Imposible y altamente impropio resultaría alabar la magnífica historia del magisterio en Cuba sin mencionar a Rafael Morales Hernández, más conocido como Moralitos, apodo que mereció por su pequeña estatura y magna humanidad.
Nació en 1845, en la
finca La Isabela, de San Juan y Martínez, Pinar del Río, pero la precoz muerte
del padre dejó a su viuda sin recursos para alimentar la prole. La familia se
trasladó a La Habana en busca del apoyo de parientes.
Ya en la capital,
Moralitos cursó estudios en un colegio gratuito, con tan altas calificaciones
que el director lo recomendó para que, en iguales condiciones, cursara los
estudios secundarios en el colegio Santo Tomás.
Era gran aficionado a la
lectura, con una memoria privilegiada que le valió la consideración de los
profesores, y como su familia seguía careciendo de recursos, el joven decidió
trabajar como maestro en el mismo plantel donde estudiaba.
El magisterio de
Moralitos no salió de la nada, sino de un linaje que nació en esta isla con el
presbítero Félix Varela y en cuya nómina cuentan el padre José Agustín
Caballero, José de la Luz y Caballero, que formó a la Generación del 68, y
Rafael María Mendive, quien modeló el genio de José Martí, Fermín Valdés
Domínguez y otros miembros de la Generación del 95.

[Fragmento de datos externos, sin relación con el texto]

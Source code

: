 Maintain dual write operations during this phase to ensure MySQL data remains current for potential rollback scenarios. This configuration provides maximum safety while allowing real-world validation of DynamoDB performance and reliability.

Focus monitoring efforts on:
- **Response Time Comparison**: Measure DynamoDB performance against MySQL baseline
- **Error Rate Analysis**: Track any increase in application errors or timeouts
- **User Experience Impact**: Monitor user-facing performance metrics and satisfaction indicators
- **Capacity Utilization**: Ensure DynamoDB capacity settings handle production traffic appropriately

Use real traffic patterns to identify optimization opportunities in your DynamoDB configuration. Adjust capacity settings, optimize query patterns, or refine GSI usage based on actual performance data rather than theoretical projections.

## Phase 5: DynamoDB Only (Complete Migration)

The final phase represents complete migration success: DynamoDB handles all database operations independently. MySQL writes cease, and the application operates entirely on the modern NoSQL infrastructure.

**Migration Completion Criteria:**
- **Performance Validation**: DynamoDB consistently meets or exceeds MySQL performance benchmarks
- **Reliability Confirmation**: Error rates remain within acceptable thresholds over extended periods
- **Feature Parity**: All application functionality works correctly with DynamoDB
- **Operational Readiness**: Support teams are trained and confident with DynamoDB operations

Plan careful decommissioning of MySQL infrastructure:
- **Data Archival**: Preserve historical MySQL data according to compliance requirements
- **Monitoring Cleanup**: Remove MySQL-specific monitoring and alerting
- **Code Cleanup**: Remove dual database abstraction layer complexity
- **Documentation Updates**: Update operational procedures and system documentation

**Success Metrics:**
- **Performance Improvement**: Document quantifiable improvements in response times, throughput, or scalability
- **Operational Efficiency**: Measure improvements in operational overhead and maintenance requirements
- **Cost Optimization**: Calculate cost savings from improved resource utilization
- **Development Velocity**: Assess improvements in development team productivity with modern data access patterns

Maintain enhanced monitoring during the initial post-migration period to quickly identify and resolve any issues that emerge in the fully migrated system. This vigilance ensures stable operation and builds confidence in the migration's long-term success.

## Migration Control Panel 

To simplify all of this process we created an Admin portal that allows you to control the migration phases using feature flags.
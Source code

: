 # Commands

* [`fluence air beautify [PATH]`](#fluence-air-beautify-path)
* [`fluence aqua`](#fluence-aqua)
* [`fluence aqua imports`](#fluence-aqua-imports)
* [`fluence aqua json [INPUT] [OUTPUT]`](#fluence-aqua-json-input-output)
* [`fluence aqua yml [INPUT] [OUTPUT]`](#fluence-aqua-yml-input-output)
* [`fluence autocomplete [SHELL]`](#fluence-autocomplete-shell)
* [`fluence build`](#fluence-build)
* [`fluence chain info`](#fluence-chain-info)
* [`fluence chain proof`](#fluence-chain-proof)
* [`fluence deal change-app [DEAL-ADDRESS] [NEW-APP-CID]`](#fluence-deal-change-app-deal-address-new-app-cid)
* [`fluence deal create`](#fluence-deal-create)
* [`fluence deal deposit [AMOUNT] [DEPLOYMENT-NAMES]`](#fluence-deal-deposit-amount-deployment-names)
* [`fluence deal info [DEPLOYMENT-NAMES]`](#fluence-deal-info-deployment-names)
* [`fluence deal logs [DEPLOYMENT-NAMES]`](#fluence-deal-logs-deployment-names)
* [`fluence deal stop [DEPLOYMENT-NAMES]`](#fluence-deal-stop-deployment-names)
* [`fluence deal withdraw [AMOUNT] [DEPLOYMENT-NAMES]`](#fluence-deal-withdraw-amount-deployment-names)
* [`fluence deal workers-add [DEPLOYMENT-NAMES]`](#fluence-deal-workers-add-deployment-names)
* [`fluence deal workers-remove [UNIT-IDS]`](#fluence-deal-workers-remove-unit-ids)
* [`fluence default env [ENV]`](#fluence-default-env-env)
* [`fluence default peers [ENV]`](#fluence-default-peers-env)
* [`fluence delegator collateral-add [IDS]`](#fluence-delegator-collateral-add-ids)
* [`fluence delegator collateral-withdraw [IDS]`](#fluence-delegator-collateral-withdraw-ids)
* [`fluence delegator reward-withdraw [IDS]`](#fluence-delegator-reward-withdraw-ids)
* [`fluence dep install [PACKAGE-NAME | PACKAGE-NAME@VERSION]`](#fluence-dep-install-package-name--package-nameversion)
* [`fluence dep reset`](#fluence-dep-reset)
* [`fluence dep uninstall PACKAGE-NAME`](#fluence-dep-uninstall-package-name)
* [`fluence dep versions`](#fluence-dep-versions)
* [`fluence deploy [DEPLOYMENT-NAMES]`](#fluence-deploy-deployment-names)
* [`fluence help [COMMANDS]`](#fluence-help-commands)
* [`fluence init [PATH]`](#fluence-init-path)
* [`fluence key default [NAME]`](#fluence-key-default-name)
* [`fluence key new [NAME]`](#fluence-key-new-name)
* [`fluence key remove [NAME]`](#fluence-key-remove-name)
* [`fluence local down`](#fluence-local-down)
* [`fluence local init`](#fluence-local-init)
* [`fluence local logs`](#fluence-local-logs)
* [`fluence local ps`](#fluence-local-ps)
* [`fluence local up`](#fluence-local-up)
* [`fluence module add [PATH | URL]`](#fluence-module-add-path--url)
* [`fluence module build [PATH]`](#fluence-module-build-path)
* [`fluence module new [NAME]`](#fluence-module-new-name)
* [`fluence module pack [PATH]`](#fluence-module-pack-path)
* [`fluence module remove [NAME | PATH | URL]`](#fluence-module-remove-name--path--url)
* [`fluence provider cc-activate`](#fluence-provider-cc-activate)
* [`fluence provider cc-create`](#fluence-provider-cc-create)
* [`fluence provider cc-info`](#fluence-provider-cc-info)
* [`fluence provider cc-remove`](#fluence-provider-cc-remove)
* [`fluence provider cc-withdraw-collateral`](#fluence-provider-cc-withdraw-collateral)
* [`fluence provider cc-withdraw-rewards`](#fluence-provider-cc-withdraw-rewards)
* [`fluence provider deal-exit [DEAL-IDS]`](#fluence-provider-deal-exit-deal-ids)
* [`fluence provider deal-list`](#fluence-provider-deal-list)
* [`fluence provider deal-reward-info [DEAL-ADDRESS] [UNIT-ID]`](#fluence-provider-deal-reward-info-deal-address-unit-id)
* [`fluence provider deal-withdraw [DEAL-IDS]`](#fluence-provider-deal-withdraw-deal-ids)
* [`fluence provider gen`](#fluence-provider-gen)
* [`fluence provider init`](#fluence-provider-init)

De todos estos insignes cubanos, que eligieron la profesión de la
enseñanza, heredó Moralitos sus ideas sobre la necesidad de escolarización
gratuita para todos -incluidos esclavos y obreros-, su antirracismo
fervoroso y todos los principios que lo distinguieron durante sus brevísimos 27
años de vida.
También estudió el método
del pedagogo suizo J. E. Pestalozzi, quien desarrolló la teoría de la enseñanza
objetiva, lo opuesto de la escolástica, basada en la memoria.
Si se analiza su trabajo
como maestro, es indudable que hizo aportes muy importantes al sistema de
enseñanza que imperaba en Cuba, basado en el aprendizaje por memorización y
repetición y sin vínculos con la realidad práctica.
Moralitos introdujo el
método inductivo-deductivo, en el que la adquisición de conocimientos no
depende de la memoria, sino del análisis. También se inició en el periodismo.
Al terminar los estudios
secundarios, matriculó con apenas 15 años en la Facultad de Filosofía y Derecho
de la Universidad de La Habana, en el curso de 1860.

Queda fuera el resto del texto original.